To-Do List: Dari Alat Bantu Menjadi Daftar Kekurangan Diri

Pada awalnya, to-do list itu ide baik. Manusia punya keterbatasan ingatan. Wajar kalau perlu catatan. Sama seperti kita menulis “beli sabun” karena kalau tidak, nanti yang terbeli malah es krim dua liter yang sebenarnya tidak masuk kebutuhan primer, tapi masuk kebutuhan batin.

Masalahnya, to-do list hari ini bukan lagi catatan “hal-hal yang perlu dilakukan”. Ia berevolusi menjadi catatan “hal-hal yang membuktikan apakah kamu manusia layak atau tidak.”

Anda menulis:

  • Kerjakan laporan

  • Balas email

  • Meeting jam 2

Lalu, entah setan mana yang membisikkan, Anda menambah:

  • Belajar bahasa asing 30 menit

  • Baca buku 20 halaman

  • Olahraga 45 menit

  • Rapikan kamar

  • Masak makanan sehat

  • Bangun relasi

  • Bangun karier

  • Bangun bisnis sampingan

  • Bangun brand pribadi

  • Bangun rumah tangga (kalau perlu)

  • Bangun pagi (jelas)

Akhirnya daftar itu bukan lagi to-do list. Itu manifesto ketidakpuasan.

Dan ketika Anda gagal menuntaskan semuanya, yang Anda rasakan bukan “oh ya sudah, besok lanjut”, melainkan: “Gue ini problem, ya?”

Padahal problemnya sederhana: Anda menugaskan diri Anda menjadi pabrik, sementara Anda ini manusia yang kadang cuma pengin makan gorengan tanpa rasa bersalah.

Notion dan Template: Ketika Kita Mengira Hidup Bisa Diselesaikan Seperti PowerPoint

Di titik tertentu, to-do list manual terasa kurang meyakinkan. Kita butuh sesuatu yang lebih “profesional”. Masuklah Notion, Trello, Asana, ClickUp, dan seluruh keluarga aplikasi yang namanya terdengar seperti startup yang didanai modal ventura.

Lalu orang-orang mulai mengoleksi template.

Ada templateSecond Brain”, ada templateLife OS”, ada templatePersonal KPI”, ada templateWeekly Review ala CEO”, bahkan ada yang bikin dashboard hidup lengkap dengan grafik mood harian.

Saya tidak menertawakan. Saya paham godaannya. Melihat dashboard hidup itu memang memuaskan. Rasanya seperti Anda punya kendali. Seperti Anda bisa mengatur semesta. Seperti Tuhan, tapi versi freemium.

Masalahnya: hidup tidak punya tombol “filter” yang rapi.

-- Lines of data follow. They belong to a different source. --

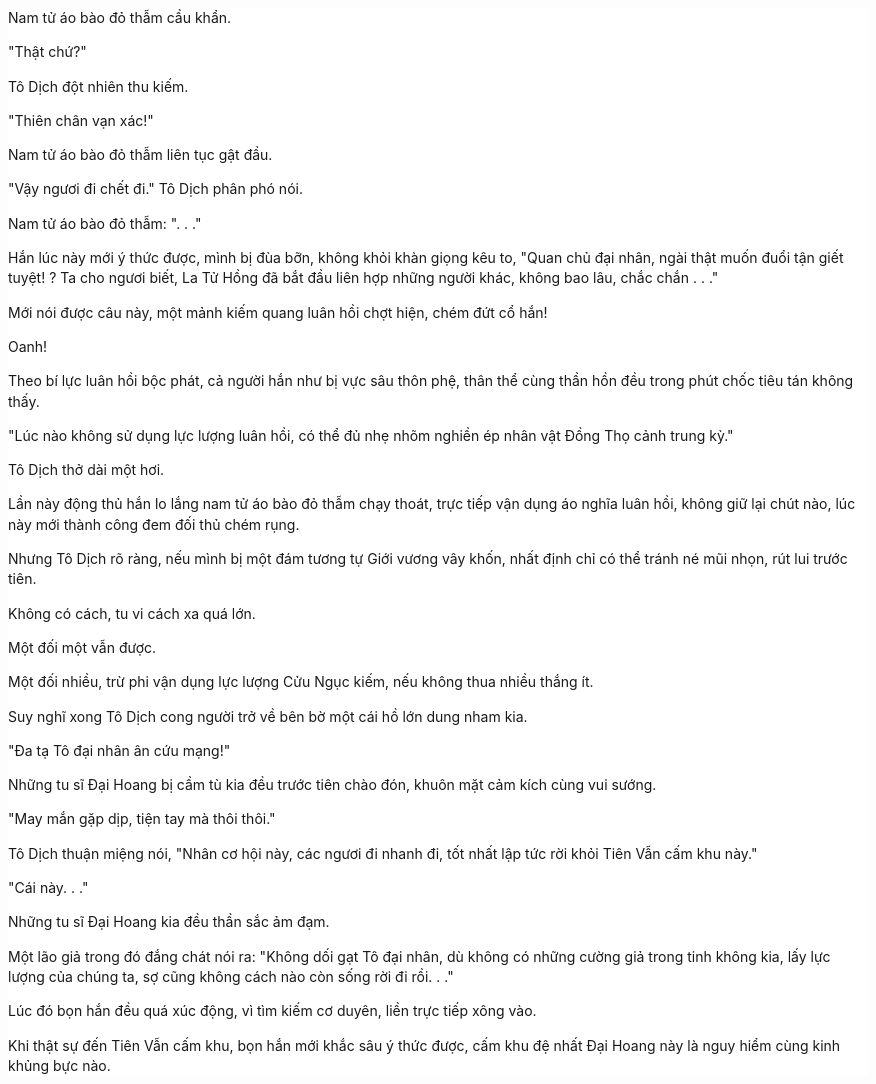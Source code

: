 Nam tử áo bào đỏ thẫm cầu khẩn.

"Thật chứ?"

Tô Dịch đột nhiên thu kiếm.

"Thiên chân vạn xác!"

Nam tử áo bào đỏ thẫm liên tục gật đầu.

"Vậy ngươi đi chết đi." Tô Dịch phân phó nói.

Nam tử áo bào đỏ thẫm: ". . ."

Hắn lúc này mới ý thức được, mình bị đùa bỡn, không khỏi khàn giọng kêu to, "Quan chủ đại nhân, ngài thật muốn đuổi tận giết tuyệt! ? Ta cho ngươi biết, La Tử Hồng đã bắt đầu liên hợp những người khác, không bao lâu, chắc chắn . . ."

Mới nói được câu này, một mảnh kiếm quang luân hồi chợt hiện, chém đứt cổ hắn!

Oanh!

Theo bí lực luân hồi bộc phát, cả người hắn như bị vực sâu thôn phệ, thân thể cùng thần hồn đều trong phút chốc tiêu tán không thấy.

"Lúc nào không sử dụng lực lượng luân hồi, có thể đủ nhẹ nhõm nghiền ép nhân vật Đồng Thọ cảnh trung kỳ."

Tô Dịch thở dài một hơi.

Lần này động thủ hắn lo lắng nam tử áo bào đỏ thẫm chạy thoát, trực tiếp vận dụng áo nghĩa luân hồi, không giữ lại chút nào, lúc này mới thành công đem đối thủ chém rụng.

Nhưng Tô Dịch rõ ràng, nếu mình bị một đám tương tự Giới vương vây khốn, nhất định chỉ có thể tránh né mũi nhọn, rút lui trước tiên.

Không có cách, tu vi cách xa quá lớn.

Một đối một vẫn được.

Một đối nhiều, trừ phi vận dụng lực lượng Cửu Ngục kiếm, nếu không thua nhiều thắng ít.

Suy nghĩ xong Tô Dịch cong người trở về bên bờ một cái hồ lớn dung nham kia.

"Đa tạ Tô đại nhân ân cứu mạng!"

Những tu sĩ Đại Hoang bị cầm tù kia đều trước tiên chào đón, khuôn mặt cảm kích cùng vui sướng.

"May mắn gặp dịp, tiện tay mà thôi thôi."

Tô Dịch thuận miệng nói, "Nhân cơ hội này, các ngươi đi nhanh đi, tốt nhất lập tức rời khỏi Tiên Vẫn cấm khu này."

"Cái này. . ."

Những tu sĩ Đại Hoang kia đều thần sắc ảm đạm.

Một lão giả trong đó đắng chát nói ra: "Không dối gạt Tô đại nhân, dù không có những cường giả trong tinh không kia, lấy lực lượng của chúng ta, sợ cũng không cách nào còn sống rời đi rồi. . ."

Lúc đó bọn hắn đều quá xúc động, vì tìm kiếm cơ duyên, liền trực tiếp xông vào.

Khi thật sự đến Tiên Vẫn cấm khu, bọn hắn mới khắc sâu ý thức được, cấm khu đệ nhất Đại Hoang này là nguy hiểm cùng kinh khủng bực nào.

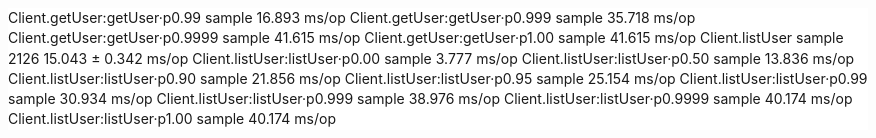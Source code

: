 Client.getUser:getUser·p0.99          sample         16.893           ms/op
Client.getUser:getUser·p0.999         sample         35.718           ms/op
Client.getUser:getUser·p0.9999        sample         41.615           ms/op
Client.getUser:getUser·p1.00          sample         41.615           ms/op
Client.listUser                       sample   2126  15.043 ± 0.342   ms/op
Client.listUser:listUser·p0.00        sample          3.777           ms/op
Client.listUser:listUser·p0.50        sample         13.836           ms/op
Client.listUser:listUser·p0.90        sample         21.856           ms/op
Client.listUser:listUser·p0.95        sample         25.154           ms/op
Client.listUser:listUser·p0.99        sample         30.934           ms/op
Client.listUser:listUser·p0.999       sample         38.976           ms/op
Client.listUser:listUser·p0.9999      sample         40.174           ms/op
Client.listUser:listUser·p1.00        sample         40.174           ms/op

Di Notion, Anda bisa membuat kategori: kerja, kesehatan, relasi, finansial. Di dunia nyata, semua kategori itu campur aduk seperti mi instan yang diseduh pakai air panas galau.

Anda bisa menulis “Self-care: 20 menit meditasi.” Tapi dunia nyata bisa saja membalas dengan: “Self-care: menghadapi tetangga renovasi dari jam 7 pagi.”

Anda bisa mengatur “Deep work 2 jam.” Tapi dunia nyata bisa saja mengirim paket COD yang isinya Anda lupa pesan apa, lalu Anda harus menjelaskan ke diri sendiri kenapa Anda membeli alat pijat kepala jam 2 pagi minggu lalu.